▶ [Required work]: Below are entries. Pull out all lines containing "felt".

▶ [Records for this task]:
▼

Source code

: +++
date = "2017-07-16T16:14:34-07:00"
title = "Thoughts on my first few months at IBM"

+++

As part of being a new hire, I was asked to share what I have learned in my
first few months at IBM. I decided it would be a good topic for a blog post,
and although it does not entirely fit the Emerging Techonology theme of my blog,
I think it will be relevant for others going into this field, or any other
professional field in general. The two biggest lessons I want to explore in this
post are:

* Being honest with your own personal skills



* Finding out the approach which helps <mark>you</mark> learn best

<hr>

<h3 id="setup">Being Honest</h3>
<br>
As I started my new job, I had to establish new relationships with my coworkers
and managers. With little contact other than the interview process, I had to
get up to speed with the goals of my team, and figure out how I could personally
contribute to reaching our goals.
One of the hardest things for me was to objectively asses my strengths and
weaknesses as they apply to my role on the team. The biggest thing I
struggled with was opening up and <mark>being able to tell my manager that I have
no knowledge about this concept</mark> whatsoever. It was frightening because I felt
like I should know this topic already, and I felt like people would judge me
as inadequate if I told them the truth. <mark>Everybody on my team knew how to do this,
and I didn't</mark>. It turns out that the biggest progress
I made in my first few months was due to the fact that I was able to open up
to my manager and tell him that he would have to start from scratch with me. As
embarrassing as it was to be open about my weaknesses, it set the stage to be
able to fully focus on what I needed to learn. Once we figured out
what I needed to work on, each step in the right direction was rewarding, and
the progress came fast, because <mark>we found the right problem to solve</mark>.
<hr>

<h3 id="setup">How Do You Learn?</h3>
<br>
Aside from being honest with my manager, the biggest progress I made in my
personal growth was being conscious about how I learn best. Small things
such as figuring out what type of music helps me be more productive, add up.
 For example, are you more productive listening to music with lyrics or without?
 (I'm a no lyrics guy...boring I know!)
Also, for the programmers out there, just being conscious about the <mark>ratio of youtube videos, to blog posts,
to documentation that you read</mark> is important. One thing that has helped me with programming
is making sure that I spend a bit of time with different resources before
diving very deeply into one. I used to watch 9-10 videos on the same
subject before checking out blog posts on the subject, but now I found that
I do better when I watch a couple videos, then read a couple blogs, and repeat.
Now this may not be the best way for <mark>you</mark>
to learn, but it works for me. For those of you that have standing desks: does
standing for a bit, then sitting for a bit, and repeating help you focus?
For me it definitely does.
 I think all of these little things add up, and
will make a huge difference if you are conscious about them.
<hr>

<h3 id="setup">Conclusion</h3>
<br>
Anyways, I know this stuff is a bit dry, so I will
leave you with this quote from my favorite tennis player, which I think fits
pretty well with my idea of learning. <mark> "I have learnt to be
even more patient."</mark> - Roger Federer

▲
▼

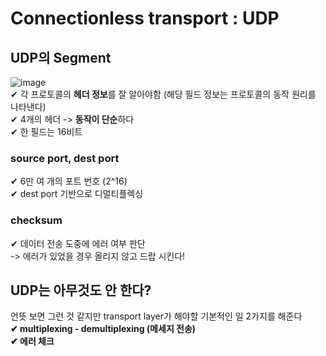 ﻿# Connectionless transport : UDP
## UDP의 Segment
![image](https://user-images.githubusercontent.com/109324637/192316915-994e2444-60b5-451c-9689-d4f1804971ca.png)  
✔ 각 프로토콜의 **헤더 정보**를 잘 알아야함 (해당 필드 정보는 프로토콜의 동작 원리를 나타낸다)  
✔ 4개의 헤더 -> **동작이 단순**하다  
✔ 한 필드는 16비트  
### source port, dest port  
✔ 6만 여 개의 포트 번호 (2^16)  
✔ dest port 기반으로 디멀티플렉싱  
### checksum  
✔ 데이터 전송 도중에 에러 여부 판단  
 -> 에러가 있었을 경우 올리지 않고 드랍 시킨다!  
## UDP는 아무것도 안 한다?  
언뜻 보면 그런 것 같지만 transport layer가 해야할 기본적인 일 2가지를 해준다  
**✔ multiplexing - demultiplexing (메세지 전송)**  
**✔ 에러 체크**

▲

▶ [Result of the task]:
no knowledge about this concept</mark> whatsoever. It was frightening because I felt
like I should know this topic already, and I felt like people would judge me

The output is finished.